Amanda Poole of the Anthropology Department presented a paper titled “‘We Are Not the Government’: Political Imaginaries and the Politics of Daily Life in Eritrea” on May 8, 2014, at Oxford University’s St. Antony’s College.
Organized by the Africa Studies Centre at Oxford and the Peace Research Institute, Oslo, the conference was titled “Revisiting the politics of state survival: Violence, legitimacy and governance in the Greater Horn of Africa region.”
The conference addressed the changing relationship between political elites and people living in the Horn of Africa, the changing nature of warfare and organized violence, and the implications of these trends for East Africa.
Drawing from ethnographic research, Poole’s paper addressed the gendered nature of citizenship and political imaginaries in Eritrea as women in the lowlands engage with or withdraw from various manifestations of the state in their struggles to care for and support their families and neighbors, often as de facto household heads given the flight or conscription of their sons or husbands.

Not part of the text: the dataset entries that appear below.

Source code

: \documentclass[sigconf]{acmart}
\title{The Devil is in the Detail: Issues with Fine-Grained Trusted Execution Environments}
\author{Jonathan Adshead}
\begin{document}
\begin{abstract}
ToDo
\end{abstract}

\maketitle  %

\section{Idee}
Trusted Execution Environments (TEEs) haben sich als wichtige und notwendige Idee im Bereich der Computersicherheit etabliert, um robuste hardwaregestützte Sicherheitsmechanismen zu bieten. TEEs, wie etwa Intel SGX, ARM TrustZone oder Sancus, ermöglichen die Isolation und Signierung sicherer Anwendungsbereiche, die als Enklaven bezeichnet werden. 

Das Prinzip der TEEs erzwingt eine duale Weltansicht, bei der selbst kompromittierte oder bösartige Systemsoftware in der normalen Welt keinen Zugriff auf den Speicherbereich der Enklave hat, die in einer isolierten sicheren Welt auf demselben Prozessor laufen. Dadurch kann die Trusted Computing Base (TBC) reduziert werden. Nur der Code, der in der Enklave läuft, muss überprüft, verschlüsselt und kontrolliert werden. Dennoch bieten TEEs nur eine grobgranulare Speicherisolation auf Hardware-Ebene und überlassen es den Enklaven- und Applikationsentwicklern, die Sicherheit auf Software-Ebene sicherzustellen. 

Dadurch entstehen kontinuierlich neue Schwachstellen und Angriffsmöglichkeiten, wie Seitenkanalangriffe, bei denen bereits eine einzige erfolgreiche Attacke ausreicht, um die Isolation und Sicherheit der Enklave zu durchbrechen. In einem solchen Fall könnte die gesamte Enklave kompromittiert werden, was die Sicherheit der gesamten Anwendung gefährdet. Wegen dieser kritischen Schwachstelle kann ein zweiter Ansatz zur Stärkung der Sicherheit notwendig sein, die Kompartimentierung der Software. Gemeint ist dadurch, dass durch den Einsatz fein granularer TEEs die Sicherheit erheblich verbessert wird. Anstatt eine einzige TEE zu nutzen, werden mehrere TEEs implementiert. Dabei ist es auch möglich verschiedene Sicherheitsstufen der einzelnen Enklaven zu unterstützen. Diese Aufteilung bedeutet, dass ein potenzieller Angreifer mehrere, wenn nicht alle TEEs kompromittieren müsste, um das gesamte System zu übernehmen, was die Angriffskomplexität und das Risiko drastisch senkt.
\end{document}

The political imaginaries expressed by return refugee women in the lowlands lead to two main arguments about state survival in Eritrea: state policies ostensibly designed to be progressive along gender lines have restrained the abilities of women to create stable livelihoods by challenging cultural and community ties and practices—attenuating niches for collective political mobilization. However, local informal mechanisms of community building, economic support, and conflict resolution provide some room for optimism in relation to the future of political life in Eritrea.